Just in terms of meal planning in general, we’ll kind of take the listeners and the readers through the whole experience. Let’s just take a simple person who is going to be looking in their fridge first, and just kind of seeing “You know, I really don’t have anything to eat.” What’s the first thing they’re going to think about in terms of starting off and being organized with the meal planning?
Wendy: It’s a great question. It’s funny because many of you might think that the first thing we want to do is rush out to the store and buy a bunch of things up, or maybe even do some planning to figure out what we’re going to have. But what I always like to talk about, Marci, when I’m working with people around meal planning, is helping them really think first about their mindset.
So, there’s four steps I like to think about when it comes to meal planning:
The first one is helping people identify “what is my mindset about meal planning.” So for example, some of us think that planning meals every week feels like drudgery – like it’s a lot of work. Or that it’s not fun. Or “it’s hard for me to plan out my meals” because, well maybe some people are very spontaneous and they want to be in the moment and eat what they might be inspired by, and if you do a lot of planning it kind of spoils that. So, I think it’s really important for all of us. Because I think in the end, the key thing about meal planning as a key component to a healthy life – so obviously with a lot of exercise, and eating well – but meal planning really helps us support doing some of those other things. Our mindset, though – as Marci I know you know – says so much about how successful we end up being. If we have a negative mindset about it, if we’re not crazy about doing it, if we feel like it’s a lot of work, if we feel like it takes too much time, then often we end up with results that reflect how we’re thinking about that. I think it’s really important for people to begin to identify “what is my mindset?” and “what, if anything, can I do to change that so that I can think more positively about the whole endeavor of beginning to create meals consistently?”
Marci: Now, just in terms of mindset, how does one get that positive mindset? Because, sometimes, it is hard to create a meal and sometimes women in general have so much other things to do – household chores, looking after kids, going to work and coming back from work, you know what I mean?
Wendy: Oh, yeah.
Marci: You’re pretty, pretty tired by the end of the day, and that’s going to be the last thing. They’re probably going to pick up something from the fast food restaurant rather than focusing on getting that mindset set. So, how can they develop that positive mindset and what kind of steps can they take?
Wendy: I want you to think about this, Marci and everyone that’s listening, as developing your mindset is like building a muscle. I’ve told Marci before about how when I was growing up I wasn’t really that athletic, even though things have changed now, but I had to get better at it. How did I get better at it? I practiced it! I became more aware. This is the same thing with our mindset. Our thoughts have such an impact on how we feel about things and the results that we get.
So part of it is really tuning in to what we’re thinking about meals and meal planning. And, what I mean is, when we get more quiet – I know that many of us are in a rush all the time, I certainly know that I am in my life often far too much – but when I have a chance to get quiet and get into what I’m actually thinking and what’s going through my head, I can get more tuned to my negative thoughts vs. positive thoughts. One of the things I think is that when we can become more aware of what we’re saying about meal planning, like “I don’t really want to be bothered with that tonight,” obviously that’s a negative thought. Or, “that’s the last thing I feel like doing!”

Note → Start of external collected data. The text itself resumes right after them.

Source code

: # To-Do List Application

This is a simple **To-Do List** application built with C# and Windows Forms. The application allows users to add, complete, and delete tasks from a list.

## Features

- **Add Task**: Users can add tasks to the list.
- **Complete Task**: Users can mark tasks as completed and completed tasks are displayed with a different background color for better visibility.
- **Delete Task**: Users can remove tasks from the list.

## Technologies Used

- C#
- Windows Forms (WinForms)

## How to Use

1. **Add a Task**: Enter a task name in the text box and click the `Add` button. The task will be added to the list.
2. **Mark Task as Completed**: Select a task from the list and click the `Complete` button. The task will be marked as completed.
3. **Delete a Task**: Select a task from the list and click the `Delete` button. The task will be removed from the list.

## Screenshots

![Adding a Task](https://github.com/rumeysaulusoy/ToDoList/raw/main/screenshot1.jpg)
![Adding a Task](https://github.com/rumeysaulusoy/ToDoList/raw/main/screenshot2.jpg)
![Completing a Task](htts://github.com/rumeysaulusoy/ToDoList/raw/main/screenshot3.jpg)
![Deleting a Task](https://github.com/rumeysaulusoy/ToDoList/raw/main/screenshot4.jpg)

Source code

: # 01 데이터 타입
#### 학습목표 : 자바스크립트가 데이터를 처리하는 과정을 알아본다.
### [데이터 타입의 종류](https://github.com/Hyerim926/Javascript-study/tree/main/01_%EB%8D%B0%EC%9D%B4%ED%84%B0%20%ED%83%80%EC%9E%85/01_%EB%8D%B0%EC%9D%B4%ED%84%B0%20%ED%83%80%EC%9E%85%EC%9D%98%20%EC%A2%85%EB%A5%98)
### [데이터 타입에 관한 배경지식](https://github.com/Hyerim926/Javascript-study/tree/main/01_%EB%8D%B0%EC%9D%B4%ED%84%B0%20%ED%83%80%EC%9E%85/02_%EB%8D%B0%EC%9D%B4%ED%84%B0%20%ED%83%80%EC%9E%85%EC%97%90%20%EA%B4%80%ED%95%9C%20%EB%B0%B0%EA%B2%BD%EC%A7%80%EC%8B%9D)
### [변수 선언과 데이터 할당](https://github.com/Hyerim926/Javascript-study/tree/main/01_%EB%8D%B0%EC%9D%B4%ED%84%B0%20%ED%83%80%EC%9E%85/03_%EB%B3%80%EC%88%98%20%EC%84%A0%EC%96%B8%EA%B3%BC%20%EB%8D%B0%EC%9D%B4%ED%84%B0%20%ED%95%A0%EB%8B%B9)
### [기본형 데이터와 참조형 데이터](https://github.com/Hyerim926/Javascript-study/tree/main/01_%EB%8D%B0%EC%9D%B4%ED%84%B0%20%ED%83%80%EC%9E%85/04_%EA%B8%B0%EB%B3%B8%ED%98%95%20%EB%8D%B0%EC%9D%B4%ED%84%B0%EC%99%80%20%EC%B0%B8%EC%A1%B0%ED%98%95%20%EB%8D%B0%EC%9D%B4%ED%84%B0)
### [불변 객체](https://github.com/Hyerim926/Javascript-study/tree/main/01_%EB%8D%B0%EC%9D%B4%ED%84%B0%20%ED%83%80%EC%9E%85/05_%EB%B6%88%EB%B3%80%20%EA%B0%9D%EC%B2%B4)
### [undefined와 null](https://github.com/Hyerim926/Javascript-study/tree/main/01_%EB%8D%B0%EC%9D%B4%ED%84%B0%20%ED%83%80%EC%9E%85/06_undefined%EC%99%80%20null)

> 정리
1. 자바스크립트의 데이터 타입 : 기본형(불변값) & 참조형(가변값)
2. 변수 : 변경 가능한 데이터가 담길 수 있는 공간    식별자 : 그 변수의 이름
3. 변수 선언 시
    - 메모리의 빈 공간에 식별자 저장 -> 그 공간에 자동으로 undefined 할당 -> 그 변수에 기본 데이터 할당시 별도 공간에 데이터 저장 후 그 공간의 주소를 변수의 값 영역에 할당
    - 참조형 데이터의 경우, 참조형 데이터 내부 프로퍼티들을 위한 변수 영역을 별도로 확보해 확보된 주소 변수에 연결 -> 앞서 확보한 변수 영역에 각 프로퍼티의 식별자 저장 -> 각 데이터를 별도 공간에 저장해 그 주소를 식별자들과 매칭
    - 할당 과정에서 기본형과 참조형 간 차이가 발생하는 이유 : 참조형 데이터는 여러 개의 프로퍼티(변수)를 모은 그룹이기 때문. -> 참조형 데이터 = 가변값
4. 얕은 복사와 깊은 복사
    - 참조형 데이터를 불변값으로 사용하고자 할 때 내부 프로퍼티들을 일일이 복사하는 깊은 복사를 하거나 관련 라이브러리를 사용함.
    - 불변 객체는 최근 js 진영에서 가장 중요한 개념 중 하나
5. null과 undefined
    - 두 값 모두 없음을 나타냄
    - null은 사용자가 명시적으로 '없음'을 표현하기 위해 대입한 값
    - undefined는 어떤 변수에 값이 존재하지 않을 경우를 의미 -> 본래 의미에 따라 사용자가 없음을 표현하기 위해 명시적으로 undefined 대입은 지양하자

I think the key is, when we can become more aware of what we’re actually thinking about it, that’s when we can begin to turn it around. One simple example is coming up with a very simple affirmation, or a positive statement that we can say about meal planning. For example, when I take the time to plan healthy meals for me and my family, we all feel better and we have a lot more energy. Or, just by taking a few minutes, I feel better, I feel lighter; I’m much more likely to eat well throughout the week. So whatever it might be, just by coming up with a statement that resonates with you, that you can write down and focus on just to begin to shift from the negative of “I don’t even want to be bothered with that” to “you know, there’s possibility in me just doing a little preplanning, good things can happen to me when I do that.”
Marci: Ok, now in terms of the affirmations: would someone want to write them down or put them somewhere where they’d want to see them daily?
Wendy: I think that it’s the kind of thing we can do whatever works best for us. So, I do really well writing it down and putting it up. I have these little note cards that say “Believe” on them, and I put them in my bathroom and bedroom. I think that’s definitely an option to write it down – whatever will make it present for people is I think what’s key.
The other thing is that I also like to do a lot of visualization, so I think another possibility is just visualizing and really feeling yourself, you know, just sort of knowing how it feels when you’re taking great care of yourself. How you feel after you’ve eaten a really healthy meal and you’re full of energy. So instead of having that afternoon slump that people sometimes get, and I’m sure come to you and talk to you about Marci… I’m sure they’re like “you know, I was at my desk falling asleep at work yesterday!” So instead I like to visualize and really feel that feeling of feeling great after a meal - feeling like you ate something that was beautiful and healthy - and the result that you get when you do that.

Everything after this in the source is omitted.